= TASK OBJECTIVE =
Return every line from the records below that has the word "class".

= DATA PROVIDED =

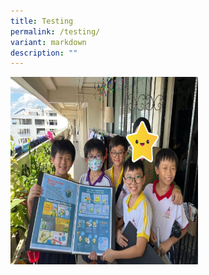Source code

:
 ```yaml
---
title: Testing
permalink: /testing/
variant: markdown
description: ""
---
```

<style type="text/css">
.image-container {
width: 300px;
height: 300px;
}

.image-container img {
width: 100%;
height: 100%;
transition: opacity 0.3s ease;
}

.image-container:hover .image1 {
opacity: 0;
}

.image-container:hover .image2 {
opacity: 1;
}

.image2 {
opacity: 0;
}
</style>


<div class="image-container">
<img class="image1" alt="Image1" src="/images/community_outreach_3.jpg">
<img class="image2" alt="Image 2" src="/images/community_outreach_3.jpg">
</div>

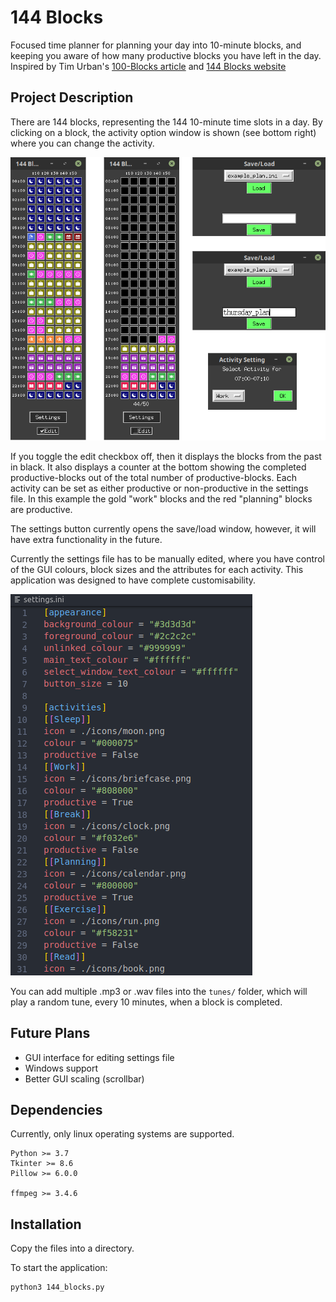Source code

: # 144 Blocks
Focused time planner for planning your day into 10-minute blocks, and keeping you aware of how many productive blocks you have left in the day.
Inspired by Tim Urban's [100-Blocks article](https://waitbutwhy.com/2016/10/100-blocks-day.html) and [144 Blocks website](144blocks.com)
## Project Description
There are 144 blocks, representing the 144 10-minute time slots in a day. By clicking on a block, the activity option window is shown (see bottom right) where you can change the activity.

![Gui display](help_images/readme_img.png?raw=true "Gui display")

If you toggle the edit checkbox off, then it displays the blocks from the past in black. It also displays a counter at the bottom showing the completed productive-blocks out of the total number of productive-blocks. Each activity can be set as either productive or non-productive in the settings file. In this example the gold "work" blocks and the red "planning" blocks are productive.

The settings button currently opens the save/load window, however, it will have extra functionality in the future.

Currently the settings file has to be manually edited, where you have control of the GUI colours, block sizes and the attributes for each activity. This application was designed to have complete customisability.

![Settings file](help_images/settings_file.png?raw=true "Settings file")

You can add multiple .mp3 or .wav files into the `tunes/` folder, which will play a random tune, every 10 minutes, when a block is completed.

## Future Plans
* GUI interface for editing settings file
* Windows support
* Better GUI scaling (scrollbar)

## Dependencies
Currently, only linux operating systems are supported.
```
Python >= 3.7
Tkinter >= 8.6
Pillow >= 6.0.0

ffmpeg >= 3.4.6
```

## Installation
Copy the files into a directory.


To start the application:
```sh
python3 144_blocks.py
```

= ANSWER SECTION =
<div class="image-container">
<img class="image1" alt="Image1" src="/images/community_outreach_3.jpg">
<img class="image2" alt="Image 2" src="/images/community_outreach_3.jpg">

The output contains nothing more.